Saved entries
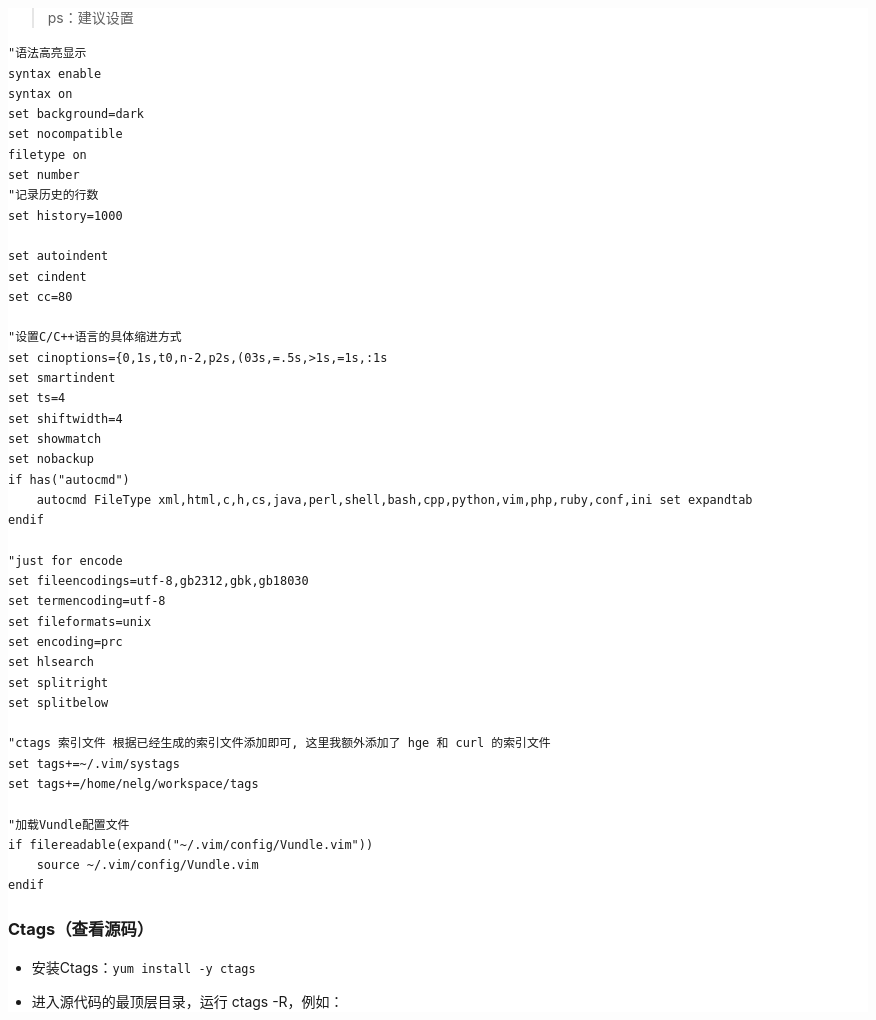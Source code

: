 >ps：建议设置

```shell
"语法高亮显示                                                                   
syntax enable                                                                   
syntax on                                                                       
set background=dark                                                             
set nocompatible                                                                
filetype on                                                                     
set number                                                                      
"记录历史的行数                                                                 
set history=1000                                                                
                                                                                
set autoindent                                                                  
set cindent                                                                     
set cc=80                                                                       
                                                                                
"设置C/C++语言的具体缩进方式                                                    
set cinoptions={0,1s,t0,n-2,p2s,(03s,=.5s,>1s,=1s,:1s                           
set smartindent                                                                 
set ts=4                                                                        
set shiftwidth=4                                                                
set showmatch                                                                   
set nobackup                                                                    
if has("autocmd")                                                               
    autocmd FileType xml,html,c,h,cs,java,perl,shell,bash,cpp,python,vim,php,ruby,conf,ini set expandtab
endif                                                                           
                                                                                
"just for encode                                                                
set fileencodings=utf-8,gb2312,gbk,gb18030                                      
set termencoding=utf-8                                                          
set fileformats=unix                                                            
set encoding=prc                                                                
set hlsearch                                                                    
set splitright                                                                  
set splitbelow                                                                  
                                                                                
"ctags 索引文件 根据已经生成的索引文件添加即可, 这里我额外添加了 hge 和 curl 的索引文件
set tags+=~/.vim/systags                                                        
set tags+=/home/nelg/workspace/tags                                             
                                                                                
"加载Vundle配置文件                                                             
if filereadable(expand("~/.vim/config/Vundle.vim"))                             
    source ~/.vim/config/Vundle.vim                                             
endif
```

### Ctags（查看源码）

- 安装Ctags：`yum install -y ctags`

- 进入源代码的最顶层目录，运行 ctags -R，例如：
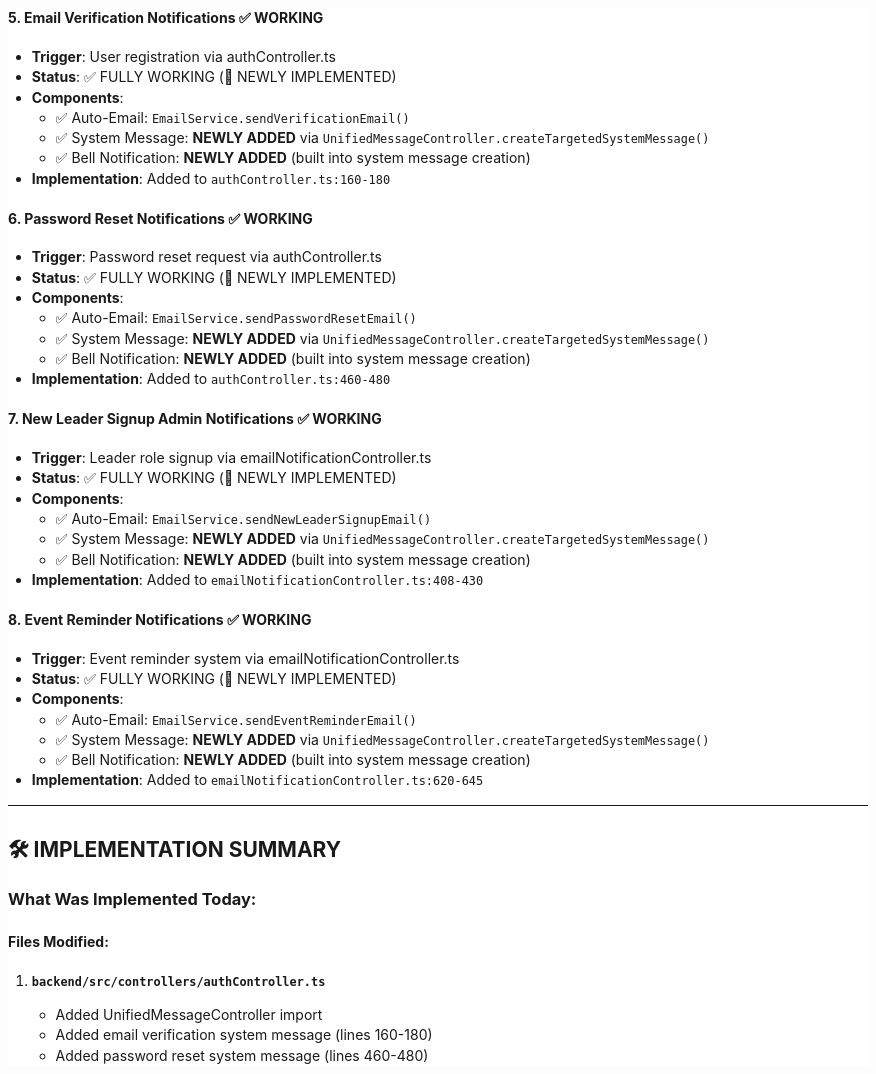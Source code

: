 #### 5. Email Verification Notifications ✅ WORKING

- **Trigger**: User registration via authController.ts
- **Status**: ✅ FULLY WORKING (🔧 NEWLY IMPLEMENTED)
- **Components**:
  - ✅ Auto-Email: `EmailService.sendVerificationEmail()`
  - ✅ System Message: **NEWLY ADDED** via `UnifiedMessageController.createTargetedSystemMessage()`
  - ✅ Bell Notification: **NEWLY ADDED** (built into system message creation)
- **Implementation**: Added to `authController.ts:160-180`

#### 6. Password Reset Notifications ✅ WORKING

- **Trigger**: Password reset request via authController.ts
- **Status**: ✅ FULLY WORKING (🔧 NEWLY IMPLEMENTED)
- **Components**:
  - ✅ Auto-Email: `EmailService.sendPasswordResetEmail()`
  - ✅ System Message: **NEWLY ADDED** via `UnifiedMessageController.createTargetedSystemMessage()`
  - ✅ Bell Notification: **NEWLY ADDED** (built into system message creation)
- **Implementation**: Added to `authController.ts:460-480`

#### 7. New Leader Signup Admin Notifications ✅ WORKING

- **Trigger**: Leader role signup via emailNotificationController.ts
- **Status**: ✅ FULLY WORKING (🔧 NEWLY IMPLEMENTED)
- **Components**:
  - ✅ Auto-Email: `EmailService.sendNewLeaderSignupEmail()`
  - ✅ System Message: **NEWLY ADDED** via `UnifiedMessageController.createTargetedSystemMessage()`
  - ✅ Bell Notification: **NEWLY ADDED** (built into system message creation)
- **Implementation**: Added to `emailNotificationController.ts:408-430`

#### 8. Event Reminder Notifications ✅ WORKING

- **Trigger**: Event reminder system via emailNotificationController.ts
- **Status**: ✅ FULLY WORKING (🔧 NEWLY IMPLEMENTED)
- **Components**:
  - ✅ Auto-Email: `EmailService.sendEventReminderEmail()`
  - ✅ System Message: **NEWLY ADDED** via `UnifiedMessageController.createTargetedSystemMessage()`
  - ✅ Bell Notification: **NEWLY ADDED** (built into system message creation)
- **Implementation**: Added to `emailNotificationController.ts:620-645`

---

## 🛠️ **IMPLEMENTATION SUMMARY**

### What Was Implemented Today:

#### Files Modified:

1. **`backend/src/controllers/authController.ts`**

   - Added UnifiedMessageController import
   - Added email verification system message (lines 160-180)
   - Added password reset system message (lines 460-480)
--
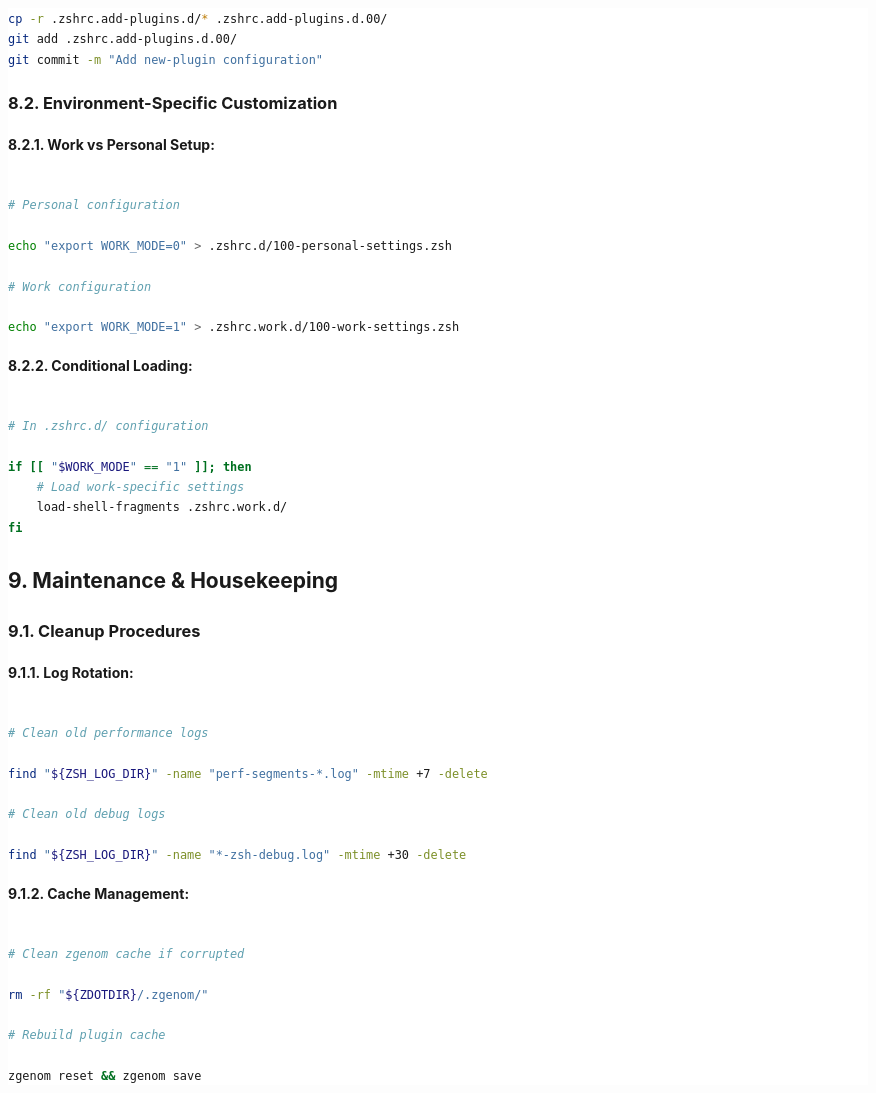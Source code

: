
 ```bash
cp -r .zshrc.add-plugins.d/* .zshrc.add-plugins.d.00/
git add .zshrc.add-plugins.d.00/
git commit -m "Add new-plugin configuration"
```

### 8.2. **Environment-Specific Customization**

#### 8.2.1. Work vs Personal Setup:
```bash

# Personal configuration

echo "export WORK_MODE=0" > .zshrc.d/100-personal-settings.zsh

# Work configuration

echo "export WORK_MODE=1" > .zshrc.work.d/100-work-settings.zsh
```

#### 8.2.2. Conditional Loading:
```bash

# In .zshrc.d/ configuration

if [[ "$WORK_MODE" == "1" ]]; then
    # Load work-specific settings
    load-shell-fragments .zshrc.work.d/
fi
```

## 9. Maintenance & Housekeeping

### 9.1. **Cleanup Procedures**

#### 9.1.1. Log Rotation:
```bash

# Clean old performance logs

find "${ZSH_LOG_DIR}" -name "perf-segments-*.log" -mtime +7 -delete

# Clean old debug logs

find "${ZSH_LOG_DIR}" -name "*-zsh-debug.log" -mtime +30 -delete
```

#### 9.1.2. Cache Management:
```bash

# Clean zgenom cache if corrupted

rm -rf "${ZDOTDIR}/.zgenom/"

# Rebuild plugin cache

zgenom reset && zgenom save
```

▶ [Aim of the exercise] In the data above, copy every line where the string "Trigger" appears.

▶ [Task response]
- **Trigger**: User registration via authController.ts
- **Trigger**: Password reset request via authController.ts
- **Trigger**: Leader role signup via emailNotificationController.ts
- **Trigger**: Event reminder system via emailNotificationController.ts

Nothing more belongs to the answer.